Having lent her talents to the telethon for the past five years, Todd said she enjoys the festive event because it fills a vital need in the community. “I think it is important to spread the word for what is happening on Cape Cod. There are many folks who can’t afford to find a place to live and there are such a wide range of reasons that people find themselves on the streets,” she said. “It could be your neighbor. It could be your child, grandchild or grandfather.”
Regardless of how one ends up homeless, Todd stressed that, “everyone deserves to have a roof over their heads.”
And that is what the telethon, now in its 11th year, aims to do. The event is one of HAC’s major annual fundraisers for its four homeless shelters – the NOAH Shelter in Hyannis; Angel House in Hyannis; Carriage House in North Falmouth; and The Village at Cataumet in Bourne.
Money raised not only provides clients with the basic necessities – food and a safe place to sleep – but housing and employment services that help them gain the tools and confidence to become self-sufficient and live independently.
|Telethon co-host Matt Pitta talks with students from the Nathaniel H. Wixon School in Dennis.
Though the telethon deals with a serious subject matter, Terry Duenas, the executive director of the Cape Cod Community Media Center, said it is always an entertaining evening with a blend of live studio performances and pre-recorded ones featuring local choirs, bands and student ensembles singing holiday favorites. “I love the excitement of a live event,” Duenas said. “It creates a different environment that is always fun.”

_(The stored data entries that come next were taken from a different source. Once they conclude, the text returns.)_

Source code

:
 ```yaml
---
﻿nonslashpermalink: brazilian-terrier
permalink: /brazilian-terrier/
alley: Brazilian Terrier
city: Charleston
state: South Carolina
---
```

His favorite memory from past telethons was when Siobhan Magnus was volunteering on the phones and someone called in and offered a sizable donation if she would sing the Irving Berlin classic “White Christmas.”
“She wasn’t scheduled to sing, but she said, ‘Sure,’” Duenas said. “It was just great.”
Ultimately, he said, the telethon is such a powerful event because the money raised goes to those most in need on Cape Cod. “It helps folks who are right here in the community,” he said.
The success of the telethon is tied to both the sponsors and those manning the phones. Andrew Young, the treasurer for HAC’s executive board of directors, has been a constant presence on the phone bank in recent years, calling friends, family members and co-workers in an effort to raise funds for HAC’s shelter program.
In making those calls, Young has found that people tend to “warm right up because they know someone who has volunteered at NOAH or Angel House or who has been there or might need to be there. And during this time of year, between Thanksgiving and Christmas, there are a lot of folks understanding it is a good time to recognize thankfulness and the generosity of the human spirit.”
This year’s telethon takes place on Wednesday, December 10 from 4-9 PM. Residents can watch the live production on local community access Channels 98 and 99 or via the web at www.CapeMedia.org.